[Start of Attachment]
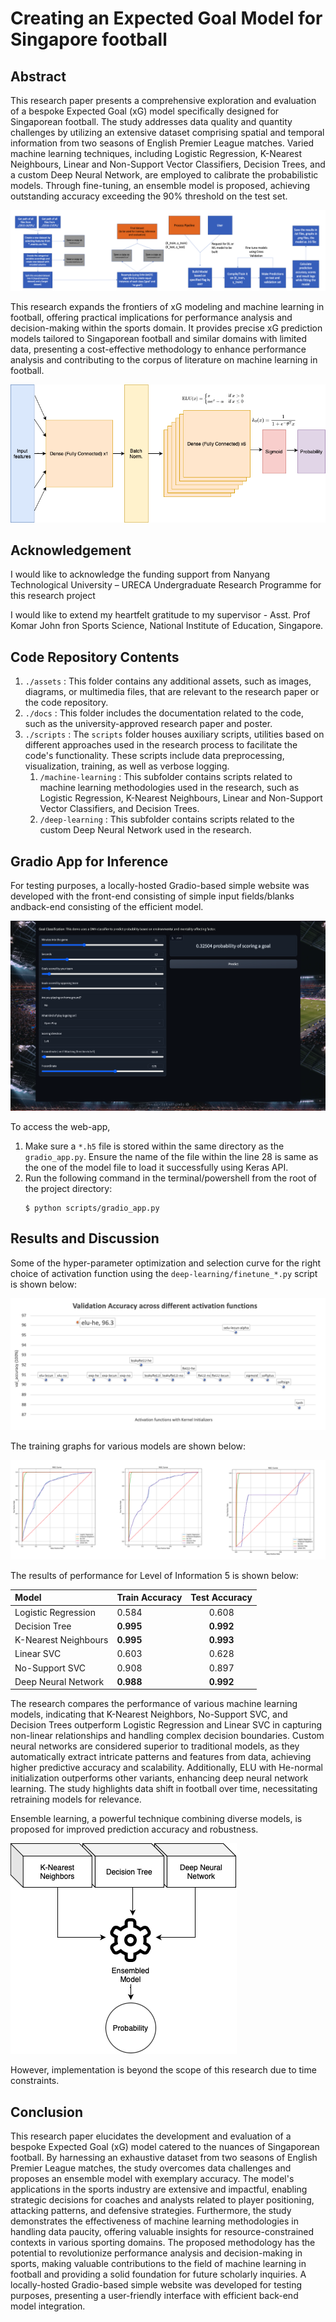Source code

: # Creating an Expected Goal Model for Singapore football

## Abstract

This research paper presents a comprehensive exploration and evaluation of a bespoke Expected Goal (xG) model specifically designed for Singaporean football. The study addresses data quality and quantity challenges by utilizing an extensive dataset comprising spatial and temporal information from two seasons of English Premier League matches. Varied machine learning techniques, including Logistic Regression, K-Nearest Neighbours, Linear and Non-Support Vector Classifiers, Decision Trees, and a custom Deep Neural Network, are employed to calibrate the probabilistic models. Through fine-tuning, an ensemble model is proposed, achieving outstanding accuracy exceeding the 90% threshold on the test set.

![1690792388707](image/README/1690792388707.png "Proposed pipeline")

This research expands the frontiers of xG modeling and machine learning in football, offering practical implications for performance analysis and decision-making within the sports domain. It provides precise xG prediction models tailored to Singaporean football and similar domains with limited data, presenting a cost-effective methodology to enhance performance analysis and contributing to the corpus of literature on machine learning in football.

[![1690789137021](image/README/1690789137021.png)]()

## Acknowledgement

I would like to acknowledge the funding support from Nanyang Technological University – URECA Undergraduate Research Programme for this research project

I would like to extend my heartfelt gratitude to my supervisor - Asst. Prof Komar John fron Sports Science, National Institute of Education, Singapore.

## Code Repository Contents

1. `./assets` : This folder contains any additional assets, such as images, diagrams, or multimedia files, that are relevant to the research paper or the code repository.
2. `./docs` : This folder includes the documentation related to the code, such as the university-approved research paper and poster.
3. `./scripts` : The `scripts` folder houses auxiliary scripts, utilities based on different approaches used in the research process to facilitate the code's functionality. These scripts include data preprocessing, visualization, training, as well as verbose logging.
   1. `/machine-learning` : This subfolder contains scripts related to machine learning methodologies used in the research, such as Logistic Regression, K-Nearest Neighbours, Linear and Non-Support Vector Classifiers, and Decision Trees.
   2. `/deep-learning` : This subfolder contains scripts related to the custom Deep Neural Network used in the research.

## Gradio App for Inference

For testing purposes, a locally-hosted Gradio-based simple website was developed with the front-end consisting of simple input fields/blanks andback-end consisting of the efficient model.

![1690792772620](image/README/1690792772620.png)

To access the web-app,

1. Make sure a `*.h5` file is stored within the same directory as the `gradio_app.py`. Ensure the name of the file within the line 28 is same as the one of the model file to load it successfully using Keras API.
2. Run the following command in the terminal/powershell from the root of the project directory:
   ```console
   $ python scripts/gradio_app.py
   ```

## Results and Discussion

Some of the hyper-parameter optimization and selection curve for the right choice of activation function using the `deep-learning/finetune_*.py` script is shown below:

![1690789492422](image/README/1690789492422.png)

The training graphs for various models are shown below:

![1690792434794](image/README/1690792434794.png)

The results of performance for Level of Information 5 is shown below:

| Model                | Train Accuracy  |  Test Accuracy  |
| :------------------- | --------------- | :-------------: |
| Logistic Regression  | 0.584           |      0.608      |
| Decision Tree        | **0.995** | **0.992** |
| K-Nearest Neighbours | **0.995** | **0.993** |
| Linear SVC           | 0.603           |      0.628      |
| No-Support SVC       | 0.908           |      0.897      |
| Deep Neural Network  | **0.988** | **0.992** |

The research compares the performance of various machine learning models, indicating that K-Nearest Neighbors, No-Support SVC, and Decision Trees outperform Logistic Regression and Linear SVC in capturing non-linear relationships and handling complex decision boundaries. Custom neural networks are considered superior to traditional models, as they automatically extract intricate patterns and features from data, achieving higher predictive accuracy and scalability. Additionally, ELU with He-normal initialization outperforms other variants, enhancing deep neural network learning. The study highlights data shift in football over time, necessitating retraining models for relevance.

Ensemble learning, a powerful technique combining diverse models, is proposed for improved prediction accuracy and robustness.

![1690793632646](image/README/1690793632646.png)

However, implementation is beyond the scope of this research due to time constraints.

## Conclusion

This research paper elucidates the development and evaluation of a bespoke Expected Goal (xG) model catered to the nuances of Singaporean football. By harnessing an exhaustive dataset from two seasons of English Premier League matches, the study overcomes data challenges and proposes an ensemble model with exemplary accuracy. The model's applications in the sports industry are extensive and impactful, enabling strategic decisions for coaches and analysts related to player positioning, attacking patterns, and defensive strategies. Furthermore, the study demonstrates the effectiveness of machine learning methodologies in handling data paucity, offering valuable insights for resource-constrained contexts in various sporting domains. The proposed methodology has the potential to revolutionize performance analysis and decision-making in sports, making valuable contributions to the field of machine learning in football and providing a solid foundation for future scholarly inquiries. A locally-hosted Gradio-based simple website was developed for testing purposes, presenting a user-friendly interface with efficient back-end model integration.
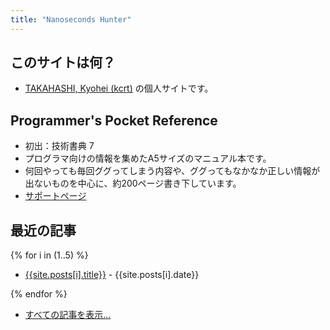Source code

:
 ```yaml
---
title: "Nanoseconds Hunter"
---
```


## このサイトは何？

- [TAKAHASHI, Kyohei (kcrt)](https://profile.kcrt.net/) の個人サイトです。

## Programmer's Pocket Reference

- 初出：技術書典 7
- プログラマ向けの情報を集めたA5サイズのマニュアル本です。
- 何回やっても毎回ググってしまう内容や、ググってもなかなか正しい情報が出ないものを中心に、約200ページ書き下しています。
- [サポートページ](/ppr)

## 最近の記事

{% for i in (1..5) %}

- [{{site.posts[i].title}}]({{site.posts[i].url}}) - {{site.posts[i].date}}

{% endfor %}

- [すべての記事を表示...](/allposts)
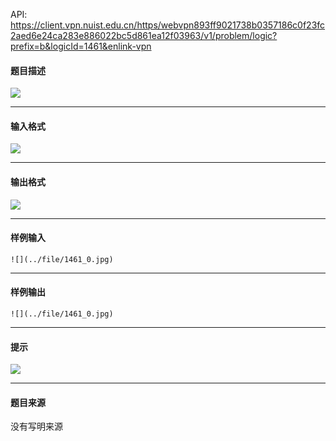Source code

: API: https://client.vpn.nuist.edu.cn/https/webvpn893ff9021738b0357186c0f23fc2aed6e24ca283e886022bc5d861ea12f03963/v1/problem/logic?prefix=b&logicId=1461&enlink-vpn

#### 题目描述

![](../file/1461_0.jpg)

---

#### 输入格式

![](../file/1461_0.jpg)

---

#### 输出格式

![](../file/1461_0.jpg)

---

#### 样例输入
```
![](../file/1461_0.jpg)

```

---

#### 样例输出
```
![](../file/1461_0.jpg)

```

---

#### 提示

![](../file/1461_0.jpg)

---

#### 题目来源

没有写明来源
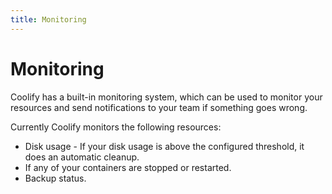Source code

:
 ```yaml
---
title: Monitoring
---
```


# Monitoring
Coolify has a built-in monitoring system, which can be used to monitor your resources and send notifications to your team if something goes wrong.

Currently Coolify monitors the following resources:

- Disk usage - If your disk usage is above the configured threshold, it does an automatic cleanup.
- If any of your containers are stopped or restarted.
- Backup status.

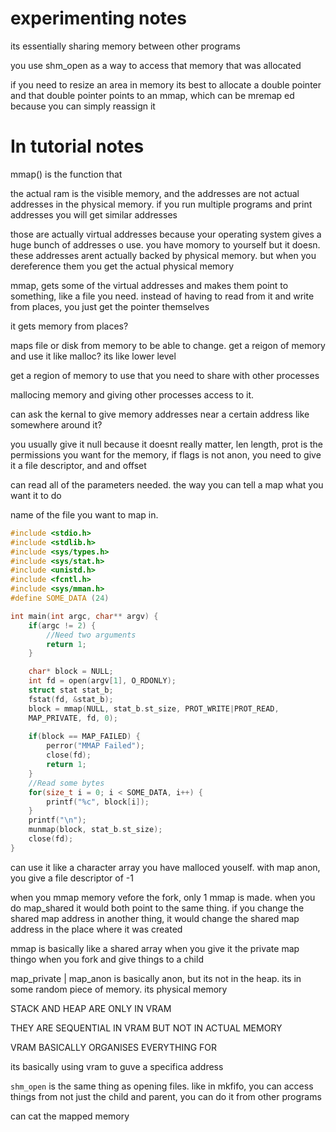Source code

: # experimenting notes

its essentially sharing memory between other programs

you use shm_open as a way to access that memory that was allocated

if you need to resize an area in memory its best to allocate a double pointer
and that double pointer points to an mmap, which can be mremap ed because you can simply reassign it

# In tutorial notes
mmap() is the function that 

the actual ram is the visible memory, and the addresses are not actual addresses in the physical memory. if you run multiple programs and print addresses you will get similar addresses

those are actually virtual addresses because your operating system gives a huge bunch of addresses o use. you have momory to yourself but it doesn. these addresses arent actually backed by physical memory. but when you dereference them you get the actual physical memory

mmap, gets some of the virtual addresses and makes them point to something, like a file you need. instead of having to read from it and write from places, you just get the pointer themselves

it gets memory from places? 

maps file or disk from memory to be able to change. get a reigon of memory and use it like malloc? its like lower level

get a region of memory to use that you need to share with other processes

mallocing memory and giving other processes access to it. 

can ask the kernal to give memory addresses near a certain address like somewhere around it? 

you usually give it null because it doesnt really matter, len length, prot is the permissions you want for the memory, if flags is not anon, you need to give it a file descriptor, and and offset

can read all of the parameters needed. the way you can tell a map what you want it to do

name of the file you want to map in. 


```c
#include <stdio.h>
#include <stdlib.h>
#include <sys/types.h>
#include <sys/stat.h>
#include <unistd.h>
#include <fcntl.h>
#include <sys/mman.h>
#define SOME_DATA (24)

int main(int argc, char** argv) {
	if(argc != 2) {
		//Need two arguments
		return 1;
	}

	char* block = NULL;
	int fd = open(argv[1], O_RDONLY);
	struct stat stat_b;
	fstat(fd, &stat_b);
	block = mmap(NULL, stat_b.st_size, PROT_WRITE|PROT_READ,
	MAP_PRIVATE, fd, 0);
	
	if(block == MAP_FAILED) {
		perror("MMAP Failed");
		close(fd);
		return 1;
	}
	//Read some bytes
	for(size_t i = 0; i < SOME_DATA, i++) {
		printf("%c", block[i]);
	}
	printf("\n");
	munmap(block, stat_b.st_size);
	close(fd);
}

```

can use it like a character array you have malloced youself.
with map anon, you give a file descriptor of -1

when you mmap memory vefore the fork, only 1 mmap is made. when you do map_shared it would both point to the same thing. if you change the shared map address in another thing, it would change the shared map address in the place where it was created

mmap is basically like a shared array when you give it the private map thingo when you fork and give things to a child

map_private | map_anon is basically anon, but its not in the heap. its in some random piece of memory. its physical memory

STACK AND HEAP ARE ONLY IN VRAM

THEY ARE SEQUENTIAL IN VRAM BUT NOT IN ACTUAL MEMORY

VRAM BASICALLY ORGANISES EVERYTHING FOR 

its basically using vram to guve a specifica address

`shm_open` is the same thing as opening files. like in mkfifo, you can access things from not just the child and parent, you can do it from other programs

can cat the mapped memory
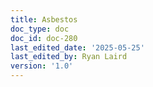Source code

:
 ```yaml
---
title: Asbestos
doc_type: doc
doc_id: doc-280
last_edited_date: '2025-05-25'
last_edited_by: Ryan Laird
version: '1.0'
---
```



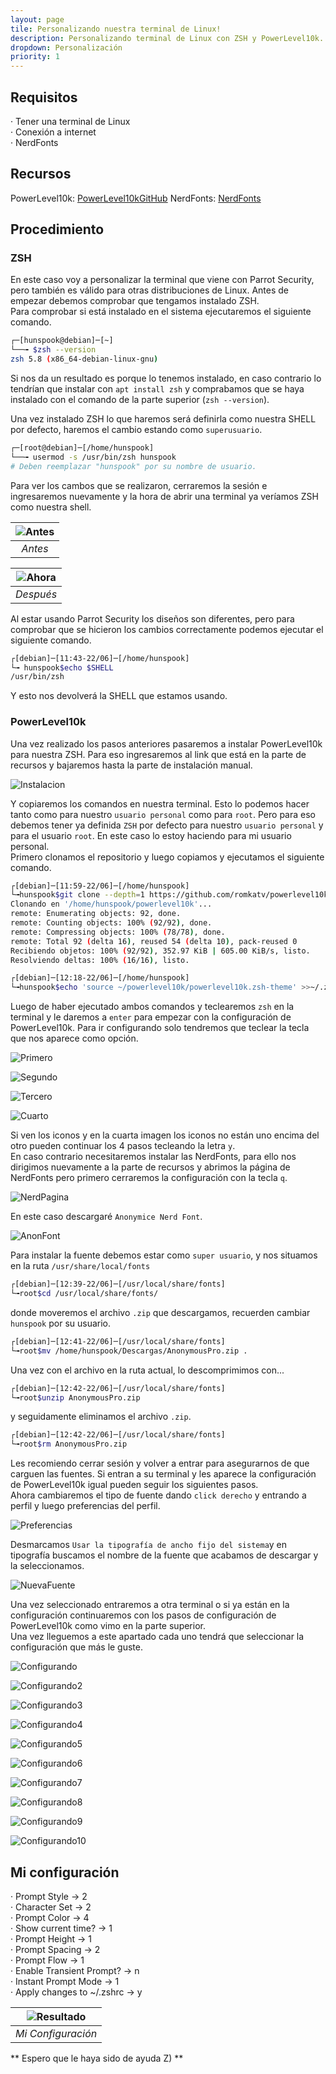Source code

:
 ```yaml
---
layout: page
tile: Personalizando nuestra terminal de Linux!
description: Personalizando terminal de Linux con ZSH y PowerLevel10k.
dropdown: Personalización 
priority: 1
---
```


## Requisitos

· Tener una terminal de Linux    
· Conexión a internet    
· NerdFonts

## Recursos

PowerLevel10k: [PowerLevel10kGitHub](https://github.com/romkatv/powerlevel10k)
NerdFonts: [NerdFonts](https://www.nerdfonts.com/font-downloads)

## Procedimiento

### ZSH
En este caso voy a personalizar la terminal que viene con Parrot Security, pero también es válido para otras distribuciones de Linux. Antes de empezar debemos comprobar que tengamos instalado ZSH.   
Para comprobar si está instalado en el sistema ejecutaremos el siguiente comando.
```bash
┌─[hunspook@debian]─[~]
└──╼ $zsh --version
zsh 5.8 (x86_64-debian-linux-gnu)
```
Si nos da un resultado es porque lo tenemos instalado, en caso contrario lo tendrían que instalar con `apt install zsh` y comprabamos que se haya instalado con el comando de la parte superior (`zsh --version`).

Una vez instalado ZSH lo que haremos será definirla como nuestra SHELL por defecto, haremos el cambio estando como `superusuario`.
```bash
┌─[root@debian]─[/home/hunspook]
└──╼ usermod -s /usr/bin/zsh hunspook
# Deben reemplazar "hunspook" por su nombre de usuario.
```
Para ver los cambos que se realizaron, cerraremos la sesión e ingresaremos nuevamente y la hora de abrir una terminal ya veríamos ZSH como nuestra shell.

| ![Antes](../assets/img/Customize/zsh_powerlevel10k/bash.png) |
|:--:|
| *Antes* |

| ![Ahora](../assets/img/Customize/zsh_powerlevel10k/zsh.png) |
|:--:|
| *Después* |

Al estar usando Parrot Security los diseños son diferentes, pero para comprobar que se hicieron los cambios correctamente podemos ejecutar el siguiente comando.
```bash
┌[debian]─[11:43-22/06]─[/home/hunspook]
└╼ hunspook$echo $SHELL
/usr/bin/zsh
```
Y esto nos devolverá la SHELL que estamos usando.

### PowerLevel10k

Una vez realizado los pasos anteriores pasaremos a instalar PowerLevel10k para nuestra ZSH. Para eso ingresaremos al link que está en la parte de recursos y bajaremos hasta la parte de instalación manual.

![Instalacion](../assets/img/Customize/zsh_powerlevel10k/instalacion.png)

Y copiaremos los comandos en nuestra terminal. Esto lo podemos hacer tanto como para nuestro `usuario personal` como para `root`. Pero para eso debemos tener ya definida `ZSH` por defecto para nuestro `usuario personal` y para el usuario `root`. En este caso lo estoy haciendo para mi usuario personal.    
Primero clonamos el repositorio y luego copiamos y ejecutamos el siguiente comando.
```bash
┌[debian]─[11:59-22/06]─[/home/hunspook]
└╼hunspook$git clone --depth=1 https://github.com/romkatv/powerlevel10k.git ~/powerlevel10k
Clonando en '/home/hunspook/powerlevel10k'...
remote: Enumerating objects: 92, done.
remote: Counting objects: 100% (92/92), done.
remote: Compressing objects: 100% (78/78), done.
remote: Total 92 (delta 16), reused 54 (delta 10), pack-reused 0
Recibiendo objetos: 100% (92/92), 352.97 KiB | 605.00 KiB/s, listo.
Resolviendo deltas: 100% (16/16), listo.

┌[debian]─[12:18-22/06]─[/home/hunspook]
└╼hunspook$echo 'source ~/powerlevel10k/powerlevel10k.zsh-theme' >>~/.zshrc
```
Luego de haber ejecutado ambos comandos y teclearemos `zsh` en la terminal y le daremos a `enter` para empezar con la configuración de PowerLevel10k. Para ir configurando solo tendremos que teclear la tecla que nos aparece como opción.

![Primero](../assets/img/Customize/zsh_powerlevel10k/primero.png)

![Segundo](../assets/img/Customize/zsh_powerlevel10k/segundo.png)

![Tercero](../assets/img/Customize/zsh_powerlevel10k/tercero.png)

![Cuarto](../assets/img/Customize/zsh_powerlevel10k/cuarto.png)

Si ven los iconos y en la cuarta imagen los iconos no están uno encima del otro pueden continuar los 4 pasos tecleando la letra `y`.   
En caso contrario necesitaremos instalar las NerdFonts, para ello nos dirigimos nuevamente a la parte de recursos y abrimos la página de NerdFonts pero primero cerraremos la configuración con la tecla `q`.

![NerdPagina](../assets/img/Customize/zsh_powerlevel10k/paginanerd.png)

En este caso descargaré `Anonymice Nerd Font`.

![AnonFont](../assets/img/Customize/zsh_powerlevel10k/anonfont.png)

Para instalar la fuente debemos estar como `super usuario`, y nos situamos en la ruta `/usr/share/local/fonts`
```bash
┌[debian]─[12:39-22/06]─[/usr/local/share/fonts]
└╼root$cd /usr/local/share/fonts/
```
donde moveremos el archivo `.zip` que descargamos, recuerden cambiar `hunspook` por su usuario.
```bash
┌[debian]─[12:41-22/06]─[/usr/local/share/fonts]
└╼root$mv /home/hunspook/Descargas/AnonymousPro.zip .
```
Una vez con el archivo en la ruta actual, lo descomprimimos con...
```bash
┌[debian]─[12:42-22/06]─[/usr/local/share/fonts]
└╼root$unzip AnonymousPro.zip
```
y seguidamente eliminamos el archivo `.zip`.
```bash
┌[debian]─[12:42-22/06]─[/usr/local/share/fonts]
└╼root$rm AnonymousPro.zip
```
Les recomiendo cerrar sesión y volver a entrar para asegurarnos de que carguen las fuentes. Si entran a su terminal y les aparece la configuración de PowerLevel10k igual pueden seguir los siguientes pasos.     
Ahora cambiaremos el tipo de fuente dando `click derecho` y entrando a perfil y luego preferencias del perfil.

![Preferencias](../assets/img/Customize/zsh_powerlevel10k/preferencias.png)

Desmarcamos `Usar la tipografía de ancho fijo del sistema`y en tipografía buscamos el nombre de la fuente que acabamos de descargar y la seleccionamos.

![NuevaFuente](../assets/img/Customize/zsh_powerlevel10k/seleccionfont.png)

Una vez seleccionado entraremos a otra terminal o si ya están en la configuración continuaremos con los pasos de configuración de PowerLevel10k como vimo en la parte superior.     
Una vez lleguemos a este apartado cada uno tendrá que seleccionar la configuración que más le guste.

![Configurando](../assets/img/Customize/zsh_powerlevel10k/configurando.png)

![Configurando2](../assets/img/Customize/zsh_powerlevel10k/configurando2.png)

![Configurando3](../assets/img/Customize/zsh_powerlevel10k/configurando3.png)

![Configurando4](../assets/img/Customize/zsh_powerlevel10k/configurando4.png)

![Configurando5](../assets/img/Customize/zsh_powerlevel10k/configurando5.png)

![Configurando6](../assets/img/Customize/zsh_powerlevel10k/configurando6.png)

![Configurando7](../assets/img/Customize/zsh_powerlevel10k/configurando7.png)

![Configurando8](../assets/img/Customize/zsh_powerlevel10k/configurando8.png)

![Configurando9](../assets/img/Customize/zsh_powerlevel10k/configurando9.png)

![Configurando10](../assets/img/Customize/zsh_powerlevel10k/configurando10.png)

## Mi configuración

· Prompt Style              -> 2     
· Character Set             -> 2     
· Prompt Color              -> 4     
· Show current time?        -> 1     
· Prompt Height             -> 1     
· Prompt Spacing            -> 2     
· Prompt Flow               -> 1     
· Enable Transient Prompt?  -> n      
· Instant Prompt Mode       -> 1     
· Apply changes to ~/.zshrc -> y

| ![Resultado](../assets/img/Customize/zsh_powerlevel10k/resultado.png) |
|:--:|
| *Mi Configuración* |


** Espero que le haya sido de ayuda Z) **
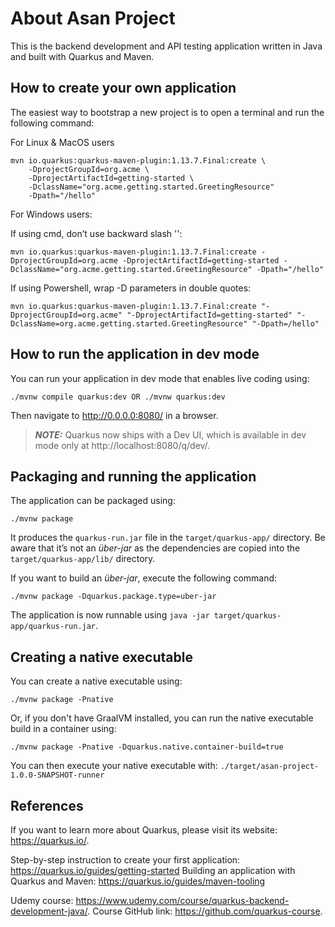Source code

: # About Asan Project

This is the backend development and API testing application written in Java and built with Quarkus and Maven.

## How to create your own application

The easiest way to bootstrap a new project is to open a terminal and run the following command:

For Linux & MacOS users

```shell script
mvn io.quarkus:quarkus-maven-plugin:1.13.7.Final:create \
    -DprojectGroupId=org.acme \
    -DprojectArtifactId=getting-started \
    -DclassName="org.acme.getting.started.GreetingResource"
    -Dpath="/hello"
```

For Windows users:

If using cmd, don’t use backward slash '\':
```shell script
mvn io.quarkus:quarkus-maven-plugin:1.13.7.Final:create -DprojectGroupId=org.acme -DprojectArtifactId=getting-started -DclassName="org.acme.getting.started.GreetingResource" -Dpath="/hello"
```

If using Powershell, wrap -D parameters in double quotes:
```shell script
mvn io.quarkus:quarkus-maven-plugin:1.13.7.Final:create "-DprojectGroupId=org.acme" "-DprojectArtifactId=getting-started" "-DclassName=org.acme.getting.started.GreetingResource" "-Dpath=/hello"
```

## How to run the application in dev mode

You can run your application in dev mode that enables live coding using:
```shell script
./mvnw compile quarkus:dev OR ./mvnw quarkus:dev
```

Then navigate to http://0.0.0.0:8080/ in a browser.

> **_NOTE:_**  Quarkus now ships with a Dev UI, which is available in dev mode only at http://localhost:8080/q/dev/.

## Packaging and running the application

The application can be packaged using:
```shell script
./mvnw package
```
It produces the `quarkus-run.jar` file in the `target/quarkus-app/` directory.
Be aware that it’s not an _über-jar_ as the dependencies are copied into the `target/quarkus-app/lib/` directory.

If you want to build an _über-jar_, execute the following command:
```shell script
./mvnw package -Dquarkus.package.type=uber-jar
```

The application is now runnable using `java -jar target/quarkus-app/quarkus-run.jar`.

## Creating a native executable

You can create a native executable using: 
```shell script
./mvnw package -Pnative
```

Or, if you don't have GraalVM installed, you can run the native executable build in a container using: 
```shell script
./mvnw package -Pnative -Dquarkus.native.container-build=true
```

You can then execute your native executable with: `./target/asan-project-1.0.0-SNAPSHOT-runner`

## References

If you want to learn more about Quarkus, please visit its website: https://quarkus.io/.

Step-by-step instruction to create your first application: https://quarkus.io/guides/getting-started
Building an application with Quarkus and Maven: https://quarkus.io/guides/maven-tooling

Udemy course: https://www.udemy.com/course/quarkus-backend-development-java/.
Course GitHub link: https://github.com/quarkus-course.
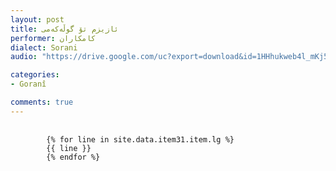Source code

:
 ```yaml
---
layout: post
title: ئازیزم تۆ گوڵەکەمی
performer: کامکاران
dialect: Sorani
audio: "https://drive.google.com/uc?export=download&id=1HHhukweb4l_mKj57bkoJ3tNtxrk6QWXV"

categories:
- Goranî

comments: true
---
```


<div class="language-plaintext highlighter-rouge">
    <div class="highlight">
        <pre class="highlight">
            <code>
        {% for line in site.data.item31.item.lg %}
        {{ line }}
        {% endfor %}
            </code>
        </pre>
    </div>
</div>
[End of Attachment]
### Your objective
Look through the entries above. Copy out every line holding the word "domains".

### Response to the task
This research expands the frontiers of xG modeling and machine learning in football, offering practical implications for performance analysis and decision-making within the sports domain. It provides precise xG prediction models tailored to Singaporean football and similar domains with limited data, presenting a cost-effective methodology to enhance performance analysis and contributing to the corpus of literature on machine learning in football.
This research paper elucidates the development and evaluation of a bespoke Expected Goal (xG) model catered to the nuances of Singaporean football. By harnessing an exhaustive dataset from two seasons of English Premier League matches, the study overcomes data challenges and proposes an ensemble model with exemplary accuracy. The model's applications in the sports industry are extensive and impactful, enabling strategic decisions for coaches and analysts related to player positioning, attacking patterns, and defensive strategies. Furthermore, the study demonstrates the effectiveness of machine learning methodologies in handling data paucity, offering valuable insights for resource-constrained contexts in various sporting domains. The proposed methodology has the potential to revolutionize performance analysis and decision-making in sports, making valuable contributions to the field of machine learning in football and providing a solid foundation for future scholarly inquiries. A locally-hosted Gradio-based simple website was developed for testing purposes, presenting a user-friendly interface with efficient back-end model integration.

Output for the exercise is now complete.